[Plain-text document sources]
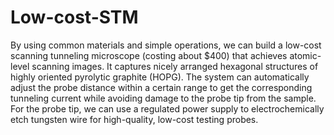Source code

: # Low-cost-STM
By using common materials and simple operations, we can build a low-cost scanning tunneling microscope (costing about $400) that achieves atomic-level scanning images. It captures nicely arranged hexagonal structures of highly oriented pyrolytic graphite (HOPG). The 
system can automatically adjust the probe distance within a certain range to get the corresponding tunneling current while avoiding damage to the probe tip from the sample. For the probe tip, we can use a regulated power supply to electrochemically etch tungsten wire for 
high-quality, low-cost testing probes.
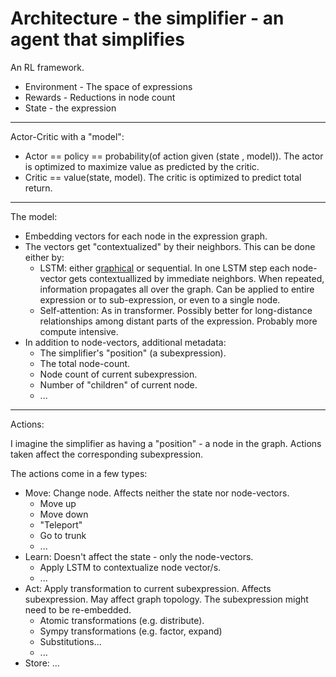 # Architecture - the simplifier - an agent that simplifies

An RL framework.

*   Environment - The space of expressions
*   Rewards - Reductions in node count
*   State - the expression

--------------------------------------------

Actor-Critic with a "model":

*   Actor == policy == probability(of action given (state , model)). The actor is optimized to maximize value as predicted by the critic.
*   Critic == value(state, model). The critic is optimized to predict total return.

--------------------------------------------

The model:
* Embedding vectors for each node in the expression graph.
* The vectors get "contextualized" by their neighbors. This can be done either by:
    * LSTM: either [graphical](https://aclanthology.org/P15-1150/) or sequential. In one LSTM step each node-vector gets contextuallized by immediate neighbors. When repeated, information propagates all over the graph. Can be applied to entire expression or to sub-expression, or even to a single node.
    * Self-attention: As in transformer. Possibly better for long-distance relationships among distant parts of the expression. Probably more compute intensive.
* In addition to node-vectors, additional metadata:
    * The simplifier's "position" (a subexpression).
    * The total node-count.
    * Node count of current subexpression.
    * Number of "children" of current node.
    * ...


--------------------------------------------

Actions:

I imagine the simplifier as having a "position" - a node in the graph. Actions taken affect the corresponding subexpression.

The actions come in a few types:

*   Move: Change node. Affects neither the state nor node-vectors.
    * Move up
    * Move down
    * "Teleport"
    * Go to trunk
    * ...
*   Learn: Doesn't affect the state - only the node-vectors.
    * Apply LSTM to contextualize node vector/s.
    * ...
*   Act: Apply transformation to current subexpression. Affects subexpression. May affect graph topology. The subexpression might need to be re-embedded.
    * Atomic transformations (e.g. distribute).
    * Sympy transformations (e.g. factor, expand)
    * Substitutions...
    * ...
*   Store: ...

◆ **ABOUT THIS TASK**
Reproduce every record exactly; images stay out.

◆ **EXERCISE RESPONSE**
Source code

: # Low-cost-STM
By using common materials and simple operations, we can build a low-cost scanning tunneling microscope (costing about $400) that achieves atomic-level scanning images. It captures nicely arranged hexagonal structures of highly oriented pyrolytic graphite (HOPG). The 
system can automatically adjust the probe distance within a certain range to get the corresponding tunneling current while avoiding damage to the probe tip from the sample. For the probe tip, we can use a regulated power supply to electrochemically etch tungsten wire for 
high-quality, low-cost testing probes.
 # Architecture - the simplifier - an agent that simplifies

An RL framework.

*   Environment - The space of expressions
*   Rewards - Reductions in node count
*   State - the expression

--------------------------------------------

Actor-Critic with a "model":

*   Actor == policy == probability(of action given (state , model)). The actor is optimized to maximize value as predicted by the critic.
*   Critic == value(state, model). The critic is optimized to predict total return.

--------------------------------------------

The model:
* Embedding vectors for each node in the expression graph.
* The vectors get "contextualized" by their neighbors. This can be done either by:
    * LSTM: either [graphical](https://aclanthology.org/P15-1150/) or sequential. In one LSTM step each node-vector gets contextuallized by immediate neighbors. When repeated, information propagates all over the graph. Can be applied to entire expression or to sub-expression, or even to a single node.
    * Self-attention: As in transformer. Possibly better for long-distance relationships among distant parts of the expression. Probably more compute intensive.
* In addition to node-vectors, additional metadata:
    * The simplifier's "position" (a subexpression).
    * The total node-count.
    * Node count of current subexpression.
    * Number of "children" of current node.
    * ...


--------------------------------------------

Actions:

I imagine the simplifier as having a "position" - a node in the graph. Actions taken affect the corresponding subexpression.

The actions come in a few types:

*   Move: Change node. Affects neither the state nor node-vectors.
    * Move up
    * Move down
    * "Teleport"
    * Go to trunk
    * ...
*   Learn: Doesn't affect the state - only the node-vectors.
    * Apply LSTM to contextualize node vector/s.
    * ...
*   Act: Apply transformation to current subexpression. Affects subexpression. May affect graph topology. The subexpression might need to be re-embedded.
    * Atomic transformations (e.g. distribute).
    * Sympy transformations (e.g. factor, expand)
    * Substitutions...
    * ...
*   Store: ...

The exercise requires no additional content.